How CBON tracks the index
CBON is passively managed. VanEck does not pick bonds; it simply holds the bonds in the FTSE index and rebalances occasionally as new bonds are issued or old bonds mature. The fund invests at least 80 percent of its assets in the index holdings and keeps 20 percent available for cash and other instruments. This is not active stock picking; it is mechanically following an index. The 0.40 percent expense ratio is low—you are paying less than half of one percent per year to own the portfolio. For a passive index fund tracking an illiquid, hard-to-access market (Chinese renminbi bonds), 0.40 percent is reasonable.
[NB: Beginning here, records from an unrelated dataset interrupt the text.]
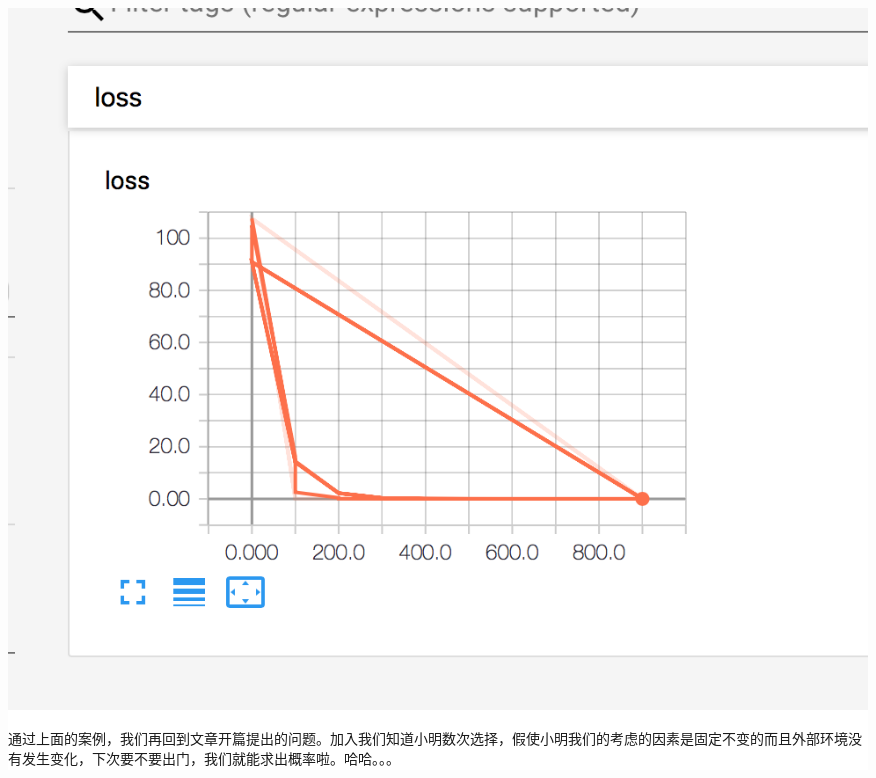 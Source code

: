 ![](/img/post-tf/tf22.png)


通过上面的案例，我们再回到文章开篇提出的问题。加入我们知道小明数次选择，假使小明我们的考虑的因素是固定不变的而且外部环境没有发生变化，下次要不要出门，我们就能求出概率啦。哈哈。。。


[i1]:https://huailiang.github.io/2018/03/08/tensor/
[i2]:https://tensorflow.google.cn/api_docs/python/tf/train/GradientDescentOptimizer
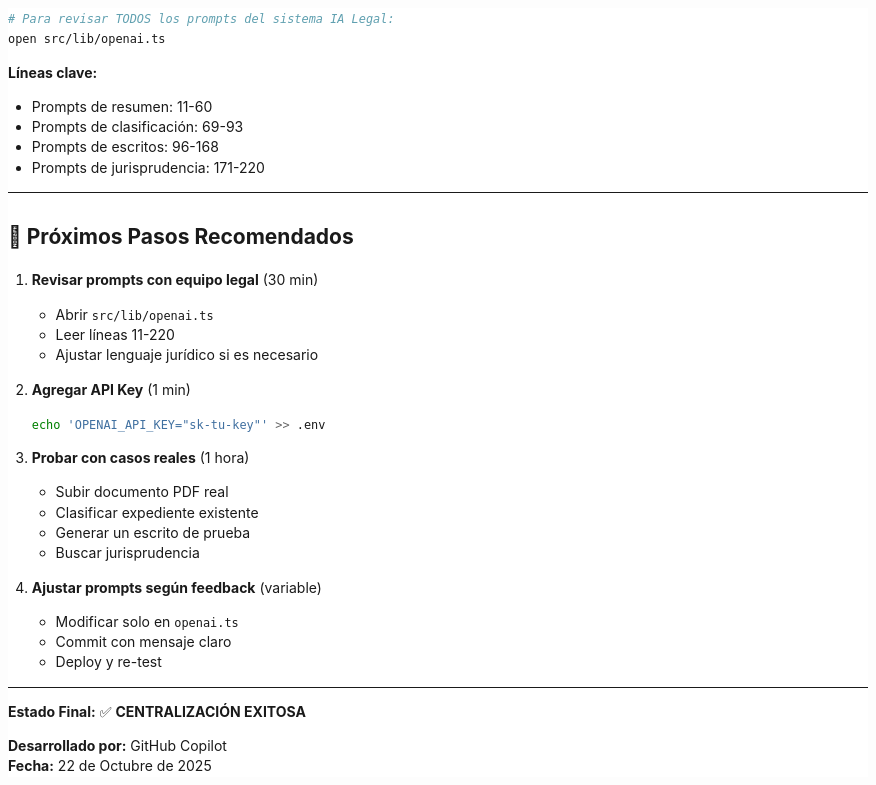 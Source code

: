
 ```bash
# Para revisar TODOS los prompts del sistema IA Legal:
open src/lib/openai.ts
```

**Líneas clave:**
- Prompts de resumen: 11-60
- Prompts de clasificación: 69-93
- Prompts de escritos: 96-168
- Prompts de jurisprudencia: 171-220

---

## 🚀 Próximos Pasos Recomendados

1. **Revisar prompts con equipo legal** (30 min)
   - Abrir `src/lib/openai.ts`
   - Leer líneas 11-220
   - Ajustar lenguaje jurídico si es necesario

2. **Agregar API Key** (1 min)
   ```bash
   echo 'OPENAI_API_KEY="sk-tu-key"' >> .env
   ```

3. **Probar con casos reales** (1 hora)
   - Subir documento PDF real
   - Clasificar expediente existente
   - Generar un escrito de prueba
   - Buscar jurisprudencia

4. **Ajustar prompts según feedback** (variable)
   - Modificar solo en `openai.ts`
   - Commit con mensaje claro
   - Deploy y re-test

---

**Estado Final:** ✅ **CENTRALIZACIÓN EXITOSA**

**Desarrollado por:** GitHub Copilot  
**Fecha:** 22 de Octubre de 2025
The currency bet you are making
Here is a crucial point: owning CBON is a bet on renminbi as well as a bet on Chinese credit. When you buy CBON, you own bonds that pay interest in renminbi. If renminbi strengthens against the dollar, your returns are better. If renminbi weakens, your returns are worse. If a Chinese bond yields 4 percent but renminbi falls 5 percent against the dollar, your total return in dollars is negative even though the bond paid its coupon. Many investors forget about this currency component or assume renminbi will stay stable. It does not. CBON investors are exposed to both China’s credit markets and the renminbi exchange rate.
Diversification and credit quality
CBON spreads risk across dozens of issuer and maturity buckets. The top 10 holdings make up about half the fund, which means the fund is concentrated but not extremely so. Chinese government bonds dominate because the government is the largest issuer and has low default risk. Corporate bonds make up a smaller portion and carry real credit risk. The fund does not own speculative or distressed Chinese debt; it holds investment-grade issuers. That said, “investment grade” in China is not the same as in the United States. Chinese ratings are higher on average than comparable Western credit, partly because Chinese banks roll over debt automatically and the government rarely allows major defaults. Investors should not assume Chinese bonds are as safe as U.S. Treasuries just because they carry an investment-grade rating.
Liquidity and trading
CBON trades on the New York Stock Exchange. The secondary market is liquid enough for most investors but can be thin during stress—if markets panic and everyone tries to sell at once, the spreads will widen. The fund’s underlying holdings (Chinese renminbi bonds) are less liquid than U.S. Treasuries, so the liquidity of the ETF itself depends on how much cash VanEck keeps available and how much depth the secondary market has on any given day. For buy-and-hold investors adding a small allocation, liquidity is fine. For traders trying to move large blocks quickly, liquidity can be a constraint.
Who CBON fits
CBON is for investors who believe China’s credit is sound, who want to earn higher yields than the United States offers, and who can tolerate renminbi currency movement. International portfolio managers use CBON to add China fixed-income exposure. Investors trying to diversify beyond dollar bonds and U.S. stocks find it useful. It is not for investors who are afraid of China, who cannot tolerate currency risk, or who need high liquidity. Understanding the renminbi currency component and China’s credit environment is essential before buying.
To research CBON, read VanEck’s fact sheet to see the current holdings, yields, and maturity breakdown. The FTSE Chinese Broad Bond index prospectus explains the selection rules. Recent geopolitical developments and Chinese interest-rate moves matter because they shift both credit spreads and the renminbi exchange rate. CBON is not a 10-K story; it is an index story with a currency overlay.